Refund Anticipation Loans (RALs) – The Facts
It’s getting closer to tax refund time, only a few months away. Some interesting research (PDF) out on Refund Anticipation Loans (RALs) – what millions of the working public use to get advanced money. Defined more explicitly: Refund anticipation loans (RALs) are 1 to 2 week loans made by banks and tax preparers, secured by the taxpayer’s expected tax refunds. Some statistics.
VOLUME: An estimated 8.7 million RALs were made in 2007, compared to 9 million in 2006, and a high of 12.4 million 2004.
FEES: Consumers paid an estimated $833 million in RAL fees in 2007 to get quick cash for their refunds; this price tag decreased from $900 million in 2006 due in part to a price cut by H&R Block for about half its customers. In addition to RAL fees, consumers paid another estimate $68 million “application,” “administrative,” “e-filing,” “service bureau,” “transmission” or “processing” fees — an estimated 20% of RAL borrowers are charged this fee. The price of a typical RAL of $3,000 can range from $62 to $110.
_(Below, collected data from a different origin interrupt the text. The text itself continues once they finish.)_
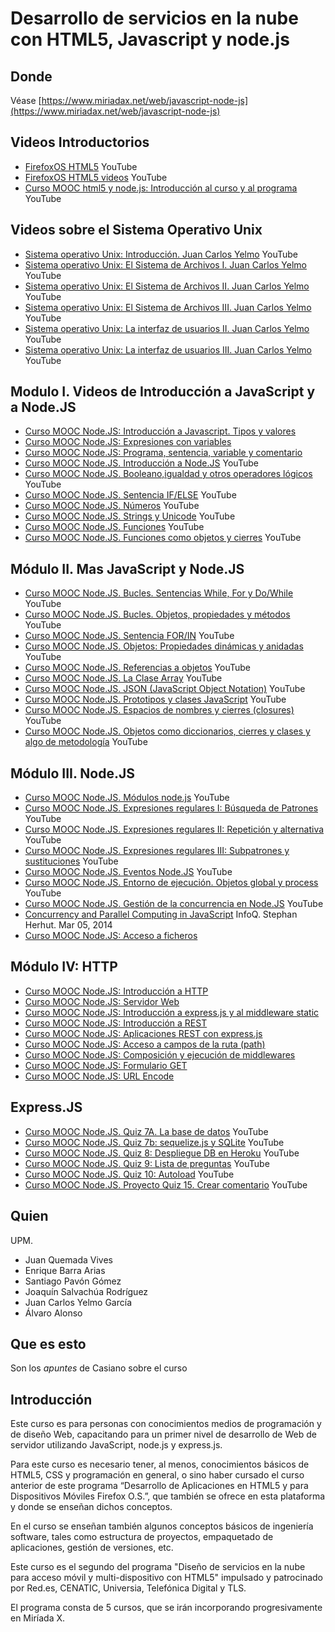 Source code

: # Desarrollo de servicios en la nube con HTML5, Javascript y node.js

## Donde

Véase
[https://www.miriadax.net/web/javascript-node-js](https://www.miriadax.net/web/javascript-node-js)

## Videos Introductorios

* [FirefoxOS HTML5](https://www.youtube.com/channel/UCi0iZJ2QSU4koTMJ5WeUaVA) YouTube
* [FirefoxOS HTML5 videos](https://www.youtube.com/user/FirefoxOSHTML5/videos) YouTube
* [Curso MOOC html5 y node.js: Introducción al curso y al programa](https://youtu.be/5uvM7zeLGyQ) YouTube

## Videos sobre el Sistema Operativo Unix

* [Sistema operativo Unix: Introducción. Juan Carlos Yelmo](https://youtu.be/_nRGuGA4G5w) YouTube
* [Sistema operativo Unix: El Sistema de Archivos I. Juan Carlos Yelmo](https://youtu.be/11qPfkJo_b0) YouTube
* [Sistema operativo Unix: El Sistema de Archivos II. Juan Carlos Yelmo](https://youtu.be/VjaEbmT7SQQ) YouTube
* [Sistema operativo Unix: El Sistema de Archivos III. Juan Carlos Yelmo](https://youtu.be/3gY_HiYiimY) YouTube
* [Sistema operativo Unix: La interfaz de usuarios II. Juan Carlos Yelmo](https://youtu.be/oPLOsdjeOwY) YouTube
* [Sistema operativo Unix: La interfaz de usuarios III. Juan Carlos Yelmo](https://youtu.be/5IhawAobXGw) YouTube

## Modulo I. Videos de Introducción a JavaScript y a Node.JS

* [Curso MOOC Node.JS: Introducción a Javascript. Tipos y valores](https://youtu.be/20ek1mYam1o)
* [Curso MOOC Node.JS: Expresiones con variables](https://youtu.be/nImIVpIfXCk)
* [Curso MOOC Node.JS: Programa, sentencia, variable y comentario](https://youtu.be/YmaTo8x_LA8)
* [Curso MOOC Node.JS. Introducción a Node.JS](https://youtu.be/ydzOcjE7-A4) YouTube
* [Curso MOOC Node.JS. Booleano,igualdad y otros operadores lógicos](https://youtu.be/4AUjKP1udRc) YouTube
* [Curso MOOC Node.JS. Sentencia IF/ELSE](https://youtu.be/933cbQ2ZLX8) YouTube
* [Curso MOOC Node.JS. Números](https://youtu.be/3Hns7pxZK9I) YouTube
* [Curso MOOC Node.JS. Strings y Unicode](https://youtu.be/2_K1Z3Tmdak) YouTube
* [Curso MOOC Node.JS. Funciones](https://youtu.be/QFeZqa_VObc) YouTube
* [Curso MOOC Node.JS. Funciones como objetos y cierres](https://youtu.be/uaRP_U53u2E) YouTube

## Módulo II. Mas JavaScript y Node.JS

* [Curso MOOC Node.JS. Bucles. Sentencias While, For y Do/While](https://youtu.be/l4ZNL7aS6rE) YouTube
* [Curso MOOC Node.JS. Bucles. Objetos, propiedades y métodos](https://youtu.be/TvDn8YtyVaw?t=21s) YouTube
* [Curso MOOC Node.JS. Sentencia FOR/IN](https://youtu.be/WA_a9r1bfyc) YouTube
* [Curso MOOC Node.JS. Objetos: Propiedades dinámicas y anidadas](https://youtu.be/jcMLC793ttg) YouTube
* [Curso MOOC Node.JS. Referencias a objetos](https://youtu.be/4zfcU1lGIKc) YouTube
* [Curso MOOC Node.JS. La Clase Array](https://youtu.be/fmgnKkJDgFw) YouTube
* [Curso MOOC Node.JS. JSON (JavaScript Object Notation)](https://youtu.be/Jm6jiPy0C_M) YouTube
* [Curso MOOC Node.JS. Prototipos y clases JavaScript](https://youtu.be/ZaC2TdOn6J8) YouTube
* [Curso MOOC Node.JS. Espacios de nombres y cierres (closures)](https://youtu.be/2MWAt8v92HQ) YouTube
* [Curso MOOC Node.JS. Objetos como diccionarios, cierres y clases y algo de metodología](https://youtu.be/3PQkJCYcEVA) YouTube

## Módulo III. Node.JS

* [Curso MOOC Node.JS. Módulos node.js](https://youtu.be/dRfPBe-HxKE) YouTube
* [Curso MOOC Node.JS. Expresiones regulares I: Búsqueda de Patrones](https://youtu.be/S6EPC4PQv7s) YouTube
* [Curso MOOC Node.JS. Expresiones regulares II: Repetición y alternativa](https://youtu.be/Hg3cp9vNgDo) YouTube
* [Curso MOOC Node.JS. Expresiones regulares III: Subpatrones y sustituciones](https://youtu.be/Cz-71sfyWnQ) YouTube
* [Curso MOOC Node.JS. Eventos Node.JS](https://youtu.be/Cz-71sfyWnQ) YouTube
* [Curso MOOC Node.JS. Entorno de ejecución. Objetos global y process](https://youtu.be/ieCXg4Sx8UY) YouTube
* [Curso MOOC Node.JS. Gestión de la concurrencia en Node.JS](https://youtu.be/3AWeuXsnqdM) YouTube
* [Concurrency and Parallel Computing in JavaScript](http://www.infoq.com/presentations/javascript-concurrency-parallelism) InfoQ. Stephan Herhut. Mar 05, 2014
* [Curso MOOC Node.JS: Acceso a ficheros](https://youtu.be/5YIskyWrtN8)

## Módulo IV: HTTP

* [Curso MOOC Node.JS: Introducción a HTTP](https://youtu.be/KKEMUdLNeN0)
* [Curso MOOC Node.JS: Servidor Web](https://youtu.be/abdFs7jQN6Q)
* [Curso MOOC Node.JS: Introducción a express.js y al middleware static](https://youtu.be/Am6v7apaTkI)
* [Curso MOOC Node.JS: Introducción a REST](https://youtu.be/YTiR8chQ3zY)
* [Curso MOOC Node.JS: Aplicaciones REST con express.js](https://youtu.be/fY8Q0UBjVlA)
* [Curso MOOC Node.JS: Acceso a campos de la ruta (path)](https://youtu.be/y7udaRSB7AA)
* [Curso MOOC Node.JS: Composición y ejecución de middlewares](https://youtu.be/2r6BU7R2RYI)
* [Curso MOOC Node.JS: Formulario GET](https://youtu.be/mRfrUUyL2gE)
* [Curso MOOC Node.JS: URL Encode](https://youtu.be/twaXe7MrNfA)

## Express.JS

* [Curso MOOC Node.JS. Quiz 7A. La base de datos](https://youtu.be/l5nviUiDRDI) YouTube
* [Curso MOOC Node.JS. Quiz 7b: sequelize.js y SQLite](https://youtu.be/mU_GDocS_Ys) YouTube
* [Curso MOOC Node.JS. Quiz 8: Despliegue DB en Heroku](https://youtu.be/_jzjaraiE3A) YouTube
* [Curso MOOC Node.JS. Quiz 9: Lista de preguntas](https://youtu.be/zGT8rVBe2hY) YouTube
* [Curso MOOC Node.JS. Quiz 10: Autoload](https://youtu.be/pSDk_l_jhs0) YouTube
* [Curso MOOC Node.JS. Proyecto Quiz 15. Crear comentario](https://www.youtube.com/watch?v=olCP6o3_zGg) YouTube

## Quien

UPM. 

* Juan Quemada Vives
* Enrique Barra Arias
* Santiago Pavón Gómez
* Joaquín Salvachúa Rodríguez
* Juan Carlos Yelmo García
* Álvaro Alonso

## Que es esto

Son los *apuntes* de Casiano sobre el curso

## Introducción

Este curso es para personas con conocimientos medios de programación
y de diseño Web, capacitando para un primer nivel de desarrollo de
Web de servidor utilizando JavaScript, node.js y express.js. 

Para
este curso es necesario tener, al menos, conocimientos básicos de
HTML5, CSS y programación en general, o sino haber cursado el curso
anterior de este programa “Desarrollo de Aplicaciones en HTML5 y
para Dispositivos Móviles Firefox O.S.”, que también se ofrece en
esta plataforma y donde se enseñan dichos conceptos. 

En el curso
se enseñan también algunos conceptos básicos de ingeniería software,
tales como estructura de proyectos, empaquetado de aplicaciones,
gestión de versiones, etc. 

Este curso es el segundo del programa
"Diseño de servicios en la nube para acceso móvil y multi-dispositivo
con HTML5" 
impulsado y patrocinado por Red.es, CENATIC, Universia,
Telefónica Digital y TLS.

 El programa consta de 5 cursos, que se
irán incorporando progresivamente en Miríada X.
APR: The APRs for a typical RAL can range in the triple digits. H&R Block and JP Morgan Chase claim that their RALs carry an APR of 36%, but that calculation does not include the fee for the dummy bank account use to repay the RAL, which doubles the APR. Other tax preparers, such as Jackson Hewitt and Liberty Tax Service, offer high cost RALs with APRs in the triple digits. The effective APR for RALs based on a 10-day loan period ranges from 50% (for a loan of $10,000) to nearly 500% (for a loan of $300). The APR for a typical RAL of about $3,000 can be from 77% to 140%.
LEGISLATION: The Second Circuit Court of Appeals issued a major decision hampering the ability of states to regulate RALs – holding that federal banking law preempted interest rates caps. The IRS has taken tentative steps toward RAL reform, researching whether it should limit RALs by restricting the tax information necessary to make the loans. As well, an IRS study found a significant correlation between RALs and “noncompliance” – RAL users are 27-36% more noncompliant than taxpayers who do not use a financial product.